Ich verstehe den Aufruf nicht, warum Leute sich dank des Mundschutzes sich nun endlich trauen sollen, ihre Feinstrumpfwaren der Öffentlichkeit vorzuführen.
Erkennen mich durch den Mundschutz meine Nachbarn oder Arbeitskollegen nicht mehr, so dass dadurch vor Tratsch und Mobbing geschützt bin? Was ist aber, wenn die Maskenpflicht vorbei ist und ich in den Tratsch mit eingebunden werden, neulich während der Pandemie schlich hier ein fremder Mann in einer Damenstrumpfhosen durch die Gegend, hast Du den auch gesehen?
Kann ich nun ohne Herzklopfen meinen Eltern/Kindern gegenübertreten, da sie mich nun nicht erkennen? Verändert der Mundschutz meine Stimme so, dass ich dadurch nicht mehr erkannt werde und somit auch nicht in Erklärungsnot komme?
Aber ich verstehe diese ganzen Aufrufe mit „traut Euch" nicht?
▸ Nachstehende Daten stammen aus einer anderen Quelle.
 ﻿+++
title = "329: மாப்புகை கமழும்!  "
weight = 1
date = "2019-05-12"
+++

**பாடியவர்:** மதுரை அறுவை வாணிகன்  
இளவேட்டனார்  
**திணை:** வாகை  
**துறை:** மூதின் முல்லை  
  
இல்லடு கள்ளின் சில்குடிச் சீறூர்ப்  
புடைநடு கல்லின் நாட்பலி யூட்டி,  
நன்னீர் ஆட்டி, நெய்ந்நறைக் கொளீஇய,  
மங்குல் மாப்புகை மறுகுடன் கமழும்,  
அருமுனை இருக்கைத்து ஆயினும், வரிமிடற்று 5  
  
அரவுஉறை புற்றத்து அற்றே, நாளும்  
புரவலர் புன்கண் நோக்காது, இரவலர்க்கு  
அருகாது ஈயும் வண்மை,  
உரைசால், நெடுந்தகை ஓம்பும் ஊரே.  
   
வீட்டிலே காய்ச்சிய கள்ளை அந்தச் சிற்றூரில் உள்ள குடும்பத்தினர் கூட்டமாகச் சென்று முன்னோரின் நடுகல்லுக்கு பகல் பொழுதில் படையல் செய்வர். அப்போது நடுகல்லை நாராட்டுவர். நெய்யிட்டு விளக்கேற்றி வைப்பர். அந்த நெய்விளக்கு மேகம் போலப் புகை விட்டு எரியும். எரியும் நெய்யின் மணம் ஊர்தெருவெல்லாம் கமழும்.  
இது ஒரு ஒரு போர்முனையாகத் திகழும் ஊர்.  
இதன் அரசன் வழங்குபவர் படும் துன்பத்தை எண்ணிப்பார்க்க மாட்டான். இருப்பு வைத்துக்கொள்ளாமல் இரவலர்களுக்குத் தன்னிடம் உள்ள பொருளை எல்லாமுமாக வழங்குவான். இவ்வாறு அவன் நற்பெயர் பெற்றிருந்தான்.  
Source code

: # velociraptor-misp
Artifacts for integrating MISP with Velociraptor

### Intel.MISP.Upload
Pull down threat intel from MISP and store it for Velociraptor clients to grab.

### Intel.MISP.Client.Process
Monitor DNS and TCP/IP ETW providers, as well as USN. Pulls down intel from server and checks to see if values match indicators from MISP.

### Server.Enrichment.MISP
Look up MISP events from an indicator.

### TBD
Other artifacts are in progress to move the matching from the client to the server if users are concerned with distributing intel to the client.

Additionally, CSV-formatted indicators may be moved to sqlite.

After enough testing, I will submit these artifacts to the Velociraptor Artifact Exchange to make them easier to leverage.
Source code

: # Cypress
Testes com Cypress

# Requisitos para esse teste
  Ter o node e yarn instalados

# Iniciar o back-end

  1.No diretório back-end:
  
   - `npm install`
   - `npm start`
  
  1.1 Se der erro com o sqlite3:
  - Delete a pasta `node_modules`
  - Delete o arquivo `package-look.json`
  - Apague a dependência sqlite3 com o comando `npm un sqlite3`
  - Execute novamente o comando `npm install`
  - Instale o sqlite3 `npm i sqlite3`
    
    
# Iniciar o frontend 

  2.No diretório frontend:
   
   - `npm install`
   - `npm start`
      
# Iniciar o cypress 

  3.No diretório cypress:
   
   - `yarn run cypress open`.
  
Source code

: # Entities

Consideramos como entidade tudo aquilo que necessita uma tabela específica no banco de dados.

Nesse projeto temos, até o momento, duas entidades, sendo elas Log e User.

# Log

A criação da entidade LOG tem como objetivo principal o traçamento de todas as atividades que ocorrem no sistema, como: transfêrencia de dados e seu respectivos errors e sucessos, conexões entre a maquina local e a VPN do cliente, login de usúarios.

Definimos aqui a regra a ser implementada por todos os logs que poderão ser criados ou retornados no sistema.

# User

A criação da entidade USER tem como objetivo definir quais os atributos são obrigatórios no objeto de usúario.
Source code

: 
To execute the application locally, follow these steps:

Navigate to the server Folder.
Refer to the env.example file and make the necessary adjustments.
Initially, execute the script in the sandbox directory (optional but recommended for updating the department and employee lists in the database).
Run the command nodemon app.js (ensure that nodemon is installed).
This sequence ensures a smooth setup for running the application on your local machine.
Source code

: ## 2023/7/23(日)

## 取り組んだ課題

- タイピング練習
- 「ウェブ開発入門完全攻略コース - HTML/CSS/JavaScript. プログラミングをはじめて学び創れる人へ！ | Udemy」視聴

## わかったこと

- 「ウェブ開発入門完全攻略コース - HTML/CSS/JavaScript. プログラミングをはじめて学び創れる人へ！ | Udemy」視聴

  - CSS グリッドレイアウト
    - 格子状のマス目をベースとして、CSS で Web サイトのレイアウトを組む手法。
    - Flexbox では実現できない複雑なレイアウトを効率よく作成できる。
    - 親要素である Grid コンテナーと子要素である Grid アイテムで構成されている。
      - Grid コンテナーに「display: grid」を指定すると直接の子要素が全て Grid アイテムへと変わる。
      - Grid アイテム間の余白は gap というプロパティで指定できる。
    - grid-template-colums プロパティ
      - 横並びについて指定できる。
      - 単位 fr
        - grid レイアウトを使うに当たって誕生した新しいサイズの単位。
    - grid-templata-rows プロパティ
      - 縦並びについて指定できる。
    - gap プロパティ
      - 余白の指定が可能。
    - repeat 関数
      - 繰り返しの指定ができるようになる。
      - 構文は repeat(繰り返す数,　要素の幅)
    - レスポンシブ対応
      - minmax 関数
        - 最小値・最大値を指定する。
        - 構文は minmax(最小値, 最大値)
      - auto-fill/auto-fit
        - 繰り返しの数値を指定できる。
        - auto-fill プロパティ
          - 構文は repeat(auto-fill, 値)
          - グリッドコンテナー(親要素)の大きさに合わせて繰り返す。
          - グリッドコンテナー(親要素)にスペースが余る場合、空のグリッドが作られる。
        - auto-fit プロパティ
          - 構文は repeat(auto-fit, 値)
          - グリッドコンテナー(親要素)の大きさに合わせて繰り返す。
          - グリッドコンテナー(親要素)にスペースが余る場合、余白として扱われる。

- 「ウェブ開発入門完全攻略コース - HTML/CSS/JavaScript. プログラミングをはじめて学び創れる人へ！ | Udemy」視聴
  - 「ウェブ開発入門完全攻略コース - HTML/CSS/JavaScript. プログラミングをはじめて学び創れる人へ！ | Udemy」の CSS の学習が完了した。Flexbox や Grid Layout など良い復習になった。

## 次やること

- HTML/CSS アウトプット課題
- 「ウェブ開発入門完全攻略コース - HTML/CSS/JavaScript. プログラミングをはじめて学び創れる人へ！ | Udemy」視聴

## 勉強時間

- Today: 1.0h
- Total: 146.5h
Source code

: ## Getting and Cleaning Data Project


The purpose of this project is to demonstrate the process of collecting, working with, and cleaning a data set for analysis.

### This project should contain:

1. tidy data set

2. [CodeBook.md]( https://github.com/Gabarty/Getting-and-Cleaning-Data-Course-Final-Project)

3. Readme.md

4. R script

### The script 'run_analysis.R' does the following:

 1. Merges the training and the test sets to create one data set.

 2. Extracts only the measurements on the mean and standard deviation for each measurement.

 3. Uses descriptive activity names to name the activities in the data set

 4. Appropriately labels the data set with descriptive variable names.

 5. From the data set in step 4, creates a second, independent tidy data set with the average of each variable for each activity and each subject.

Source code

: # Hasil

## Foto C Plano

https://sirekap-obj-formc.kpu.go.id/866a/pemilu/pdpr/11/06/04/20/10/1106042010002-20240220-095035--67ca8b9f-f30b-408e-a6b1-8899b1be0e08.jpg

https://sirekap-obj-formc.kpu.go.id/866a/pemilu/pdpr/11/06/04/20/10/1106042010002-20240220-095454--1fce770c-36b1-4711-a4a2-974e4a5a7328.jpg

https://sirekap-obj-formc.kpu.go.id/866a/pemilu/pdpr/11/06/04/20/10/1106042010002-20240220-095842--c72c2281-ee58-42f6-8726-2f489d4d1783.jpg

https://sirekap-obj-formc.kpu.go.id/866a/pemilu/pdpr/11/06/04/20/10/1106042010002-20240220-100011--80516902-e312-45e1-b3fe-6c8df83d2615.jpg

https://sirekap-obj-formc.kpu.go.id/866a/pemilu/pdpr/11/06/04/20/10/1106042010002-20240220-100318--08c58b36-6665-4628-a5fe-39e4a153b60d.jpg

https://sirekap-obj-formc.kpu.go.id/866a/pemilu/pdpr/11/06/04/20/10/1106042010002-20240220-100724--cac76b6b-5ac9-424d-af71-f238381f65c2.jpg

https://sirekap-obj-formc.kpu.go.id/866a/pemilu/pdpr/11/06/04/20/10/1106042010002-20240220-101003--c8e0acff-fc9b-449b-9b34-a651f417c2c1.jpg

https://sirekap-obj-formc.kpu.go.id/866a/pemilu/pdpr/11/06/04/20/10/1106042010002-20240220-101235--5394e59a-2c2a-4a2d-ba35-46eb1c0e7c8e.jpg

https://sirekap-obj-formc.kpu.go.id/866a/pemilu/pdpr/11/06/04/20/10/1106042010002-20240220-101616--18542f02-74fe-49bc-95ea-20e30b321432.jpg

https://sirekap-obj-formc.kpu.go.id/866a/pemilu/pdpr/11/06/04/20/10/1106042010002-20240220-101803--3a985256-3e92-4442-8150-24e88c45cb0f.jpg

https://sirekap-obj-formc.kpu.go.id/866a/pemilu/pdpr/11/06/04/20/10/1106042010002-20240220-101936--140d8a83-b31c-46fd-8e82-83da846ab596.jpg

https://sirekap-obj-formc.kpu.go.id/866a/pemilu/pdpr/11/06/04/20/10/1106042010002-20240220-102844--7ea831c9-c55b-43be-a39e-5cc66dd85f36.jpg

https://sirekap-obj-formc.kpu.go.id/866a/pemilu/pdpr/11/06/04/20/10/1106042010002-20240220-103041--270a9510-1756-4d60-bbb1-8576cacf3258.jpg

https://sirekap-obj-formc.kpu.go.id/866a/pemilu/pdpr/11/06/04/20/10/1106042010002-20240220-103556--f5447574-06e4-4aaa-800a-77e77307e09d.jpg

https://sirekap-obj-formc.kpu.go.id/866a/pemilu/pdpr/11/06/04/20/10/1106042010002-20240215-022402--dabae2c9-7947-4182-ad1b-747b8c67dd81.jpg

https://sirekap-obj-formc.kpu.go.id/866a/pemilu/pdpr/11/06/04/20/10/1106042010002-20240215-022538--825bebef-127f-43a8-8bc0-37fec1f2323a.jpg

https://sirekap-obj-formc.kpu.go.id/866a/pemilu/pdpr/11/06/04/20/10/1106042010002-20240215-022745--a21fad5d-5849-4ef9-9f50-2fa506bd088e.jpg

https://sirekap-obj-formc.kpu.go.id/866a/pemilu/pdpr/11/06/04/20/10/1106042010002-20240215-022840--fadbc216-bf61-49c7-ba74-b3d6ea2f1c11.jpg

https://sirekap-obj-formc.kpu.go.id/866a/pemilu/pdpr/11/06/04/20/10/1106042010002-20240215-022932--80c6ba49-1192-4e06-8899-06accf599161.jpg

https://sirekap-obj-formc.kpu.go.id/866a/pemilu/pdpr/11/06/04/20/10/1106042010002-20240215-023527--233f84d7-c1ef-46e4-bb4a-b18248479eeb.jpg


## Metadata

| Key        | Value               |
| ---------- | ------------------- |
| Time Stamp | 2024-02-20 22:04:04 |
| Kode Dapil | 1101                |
Was will der Schreiber damit bezwecken?
- Damit er nicht alleine dasteht, wenn er zur Zielscheibe des Gespötts oder gar der Ausgrenzung wird?
- Handelt es sich aus einer Mischung aus Che Guevara und Jeanne d’Arc, die die unterdrückten Männer in das Paradies einer neuen Feinstrumpfwarenwelt führen möchte?
- Braucht das jemand zur eigenen Selbstbestätigung, damit die große Schar der Angsthasen hier bewundernd zu ihm aufblickt, weil sie sich eh nicht trauen?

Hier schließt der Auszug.